-- Opening Marker --
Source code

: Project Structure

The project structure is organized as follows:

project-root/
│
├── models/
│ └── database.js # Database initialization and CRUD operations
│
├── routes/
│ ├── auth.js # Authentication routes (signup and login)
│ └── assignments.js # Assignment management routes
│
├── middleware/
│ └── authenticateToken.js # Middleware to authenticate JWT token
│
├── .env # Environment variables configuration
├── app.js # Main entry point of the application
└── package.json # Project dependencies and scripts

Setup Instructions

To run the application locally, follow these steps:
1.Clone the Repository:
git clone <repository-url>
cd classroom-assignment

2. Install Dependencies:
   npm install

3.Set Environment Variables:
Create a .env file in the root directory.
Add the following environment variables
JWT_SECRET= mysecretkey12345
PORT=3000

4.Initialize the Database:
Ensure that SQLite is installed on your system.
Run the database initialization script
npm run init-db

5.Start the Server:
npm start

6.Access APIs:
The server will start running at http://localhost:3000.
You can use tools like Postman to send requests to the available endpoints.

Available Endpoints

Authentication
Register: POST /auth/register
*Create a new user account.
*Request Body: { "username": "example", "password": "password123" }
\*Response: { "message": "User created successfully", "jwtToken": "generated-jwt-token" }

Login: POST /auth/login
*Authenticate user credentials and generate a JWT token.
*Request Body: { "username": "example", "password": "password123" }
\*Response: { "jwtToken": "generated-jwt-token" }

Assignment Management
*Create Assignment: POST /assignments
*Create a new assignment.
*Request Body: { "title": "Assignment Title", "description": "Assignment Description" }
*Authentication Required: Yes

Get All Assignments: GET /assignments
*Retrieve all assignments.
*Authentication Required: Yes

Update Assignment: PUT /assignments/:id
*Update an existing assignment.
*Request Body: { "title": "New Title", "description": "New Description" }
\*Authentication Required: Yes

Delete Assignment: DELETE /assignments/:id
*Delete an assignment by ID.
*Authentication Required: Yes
-- Closing Marker --
- **Assignment**: Should a line in the material contain "description", copy it.

- **Your response**:
*Request Body: { "title": "Assignment Title", "description": "Assignment Description" }
*Request Body: { "title": "New Title", "description": "New Description" }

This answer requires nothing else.